爽やかショートカット、均整のとれた身体。西高の制服を纏った女王子、影森南。
怪物に囲まれている中で堂々と立つ。
「影森さん……!?どうしてここに?どうやって彼等を?」
どうして影森さんがこの公園に。そして鋼鉄の身体を持った顔無しをどうやって倒したんだ。目の前の状況が信じられない。
「貴方は何者?日本政府や諸外国のdogかしら?」
翠野先輩の問いかけには返答せず、彼女は腰を落とし尻餅をつく僕に視線を合わせる。
なんて綺麗な目だろう、と僕は緊急事態なのについつい見惚れてしまった。
そして僕の手首を掴んだ。起き上げてくれるのだろうか。
「影森さん助けてくれるの?」
次の瞬間、僕の手に柔らかな食感が感じられた。
僕の手を、彼女は自らの胸運んだのだ。
「うおっ!?」
服の上とはいえ凄い柔らかくて温かい……じゃない!
自分の顔が赤く熱くなり、心も取り乱していく。今日一で意味が分からない展開だ。
「怪我はない……良かったぁ」
僕に胸を揉ませている時、彼女の顔が紅潮しているように見えた。そして、声も王子然な凛とした声色ではなくどちらかと言えば可愛らしい少女然とした声色だ。
「影森さん……一体これは何を?」
「心臓の鼓動を私のリズムと合わせて……落ち着かせて」
取り乱した僕を落ち着かせようと、自分の心臓の音を僕に感じさせていたのだ。

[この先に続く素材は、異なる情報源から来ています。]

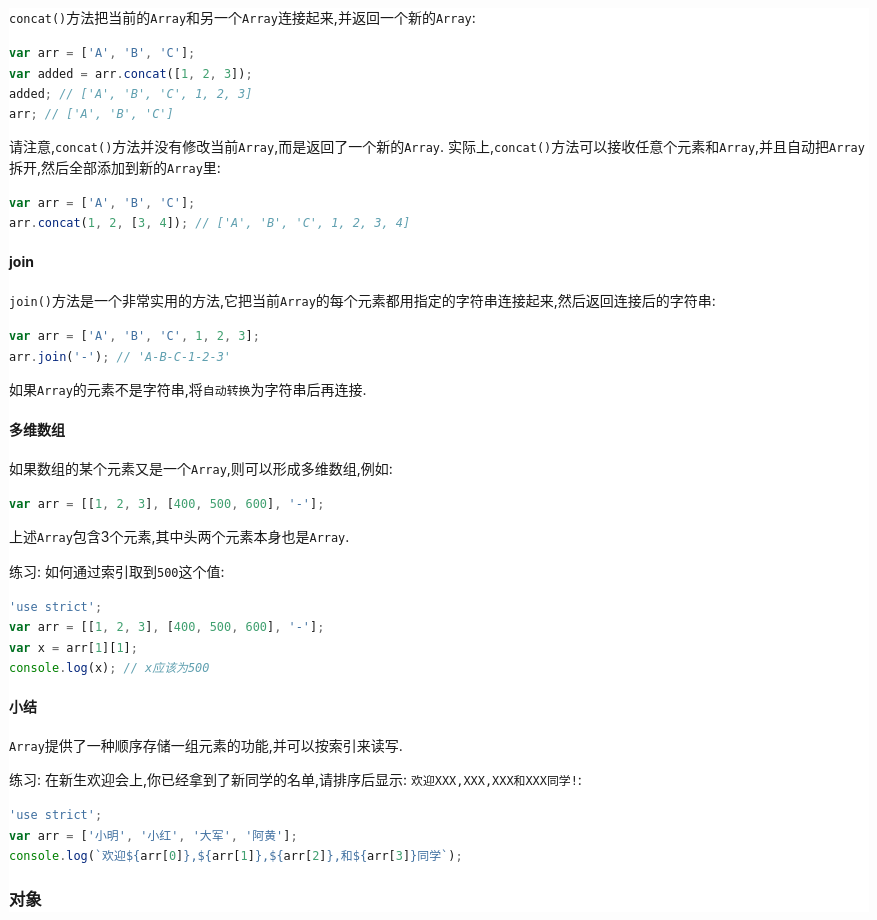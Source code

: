 `concat()`方法把当前的`Array`和另一个`Array`连接起来,并返回一个新的`Array`:

```js
var arr = ['A', 'B', 'C'];
var added = arr.concat([1, 2, 3]);
added; // ['A', 'B', 'C', 1, 2, 3]
arr; // ['A', 'B', 'C']
```

请注意,`concat()`方法并没有修改当前`Array`,而是返回了一个新的`Array`.
实际上,`concat()`方法可以接收任意个元素和`Array`,并且自动把`Array`拆开,然后全部添加到新的`Array`里:

```js
var arr = ['A', 'B', 'C'];
arr.concat(1, 2, [3, 4]); // ['A', 'B', 'C', 1, 2, 3, 4]
```

#### join

`join()`方法是一个非常实用的方法,它把当前`Array`的每个元素都用指定的字符串连接起来,然后返回连接后的字符串:

```js
var arr = ['A', 'B', 'C', 1, 2, 3];
arr.join('-'); // 'A-B-C-1-2-3'
```

如果`Array`的元素不是字符串,将`自动转换`为字符串后再连接.

#### 多维数组

如果数组的某个元素又是一个`Array`,则可以形成多维数组,例如:

```js
var arr = [[1, 2, 3], [400, 500, 600], '-'];
```

上述`Array`包含3个元素,其中头两个元素本身也是`Array`.

练习: 如何通过索引取到`500`这个值:

```js
'use strict';
var arr = [[1, 2, 3], [400, 500, 600], '-'];
var x = arr[1][1];
console.log(x); // x应该为500
```

#### 小结

`Array`提供了一种顺序存储一组元素的功能,并可以按索引来读写.

练习: 在新生欢迎会上,你已经拿到了新同学的名单,请排序后显示: `欢迎XXX,XXX,XXX和XXX同学!`:

```js
'use strict';
var arr = ['小明', '小红', '大军', '阿黄'];
console.log(`欢迎${arr[0]},${arr[1]},${arr[2]},和${arr[3]}同学`);
```

### 对象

逆に鼓動が早くなるよ!
「だ……大丈夫!落ち着いた!落ち着いたから手を!」
「うん、じゃあ少しだけ下がってね光ちゃん」
「えっ……?」
今、彼女は僕の事を光ちゃんて呼んでくれた。その呼び方は小学校のクラスメイト、そして幼少の頃の彼女が読んでくれた渾名だ。今、そんな呼び方を彼女の口からでるなんて。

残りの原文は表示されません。